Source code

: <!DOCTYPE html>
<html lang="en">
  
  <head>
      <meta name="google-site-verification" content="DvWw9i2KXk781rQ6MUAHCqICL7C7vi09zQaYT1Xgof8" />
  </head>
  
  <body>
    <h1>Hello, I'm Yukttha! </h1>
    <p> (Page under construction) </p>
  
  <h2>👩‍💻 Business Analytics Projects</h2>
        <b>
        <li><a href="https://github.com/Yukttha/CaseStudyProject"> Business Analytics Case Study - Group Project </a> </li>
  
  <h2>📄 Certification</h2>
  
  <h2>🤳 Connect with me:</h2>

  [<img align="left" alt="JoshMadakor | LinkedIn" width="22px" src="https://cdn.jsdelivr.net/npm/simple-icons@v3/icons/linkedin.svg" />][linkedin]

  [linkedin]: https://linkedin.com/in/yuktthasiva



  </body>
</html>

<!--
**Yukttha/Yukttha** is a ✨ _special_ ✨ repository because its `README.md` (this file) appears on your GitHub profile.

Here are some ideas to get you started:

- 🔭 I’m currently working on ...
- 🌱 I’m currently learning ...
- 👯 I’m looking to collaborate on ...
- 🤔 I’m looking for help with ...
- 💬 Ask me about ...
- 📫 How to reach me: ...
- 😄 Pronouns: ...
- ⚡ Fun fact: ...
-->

*AIM OF THE TASK:* Give the full listing above again, exactly as it was presented.

*EXPECTED OUTPUT:*
Source code

: <!DOCTYPE html>
<html lang="en">
  
  <head>
      <meta name="google-site-verification" content="DvWw9i2KXk781rQ6MUAHCqICL7C7vi09zQaYT1Xgof8" />
  </head>
  
  <body>
    <h1>Hello, I'm Yukttha! </h1>
    <p> (Page under construction) </p>
  
  <h2>👩‍💻 Business Analytics Projects</h2>
        <b>
        <li><a href="https://github.com/Yukttha/CaseStudyProject"> Business Analytics Case Study - Group Project </a> </li>
  
  <h2>📄 Certification</h2>
  
  <h2>🤳 Connect with me:</h2>

  [<img align="left" alt="JoshMadakor | LinkedIn" width="22px" src="https://cdn.jsdelivr.net/npm/simple-icons@v3/icons/linkedin.svg" />][linkedin]

  [linkedin]: https://linkedin.com/in/yuktthasiva



  </body>
</html>

<!--
**Yukttha/Yukttha** is a ✨ _special_ ✨ repository because its `README.md` (this file) appears on your GitHub profile.

Here are some ideas to get you started:

- 🔭 I’m currently working on ...
- 🌱 I’m currently learning ...
- 👯 I’m looking to collaborate on ...
- 🤔 I’m looking for help with ...
- 💬 Ask me about ...
- 📫 How to reach me: ...
- 😄 Pronouns: ...
- ⚡ Fun fact: ...
-->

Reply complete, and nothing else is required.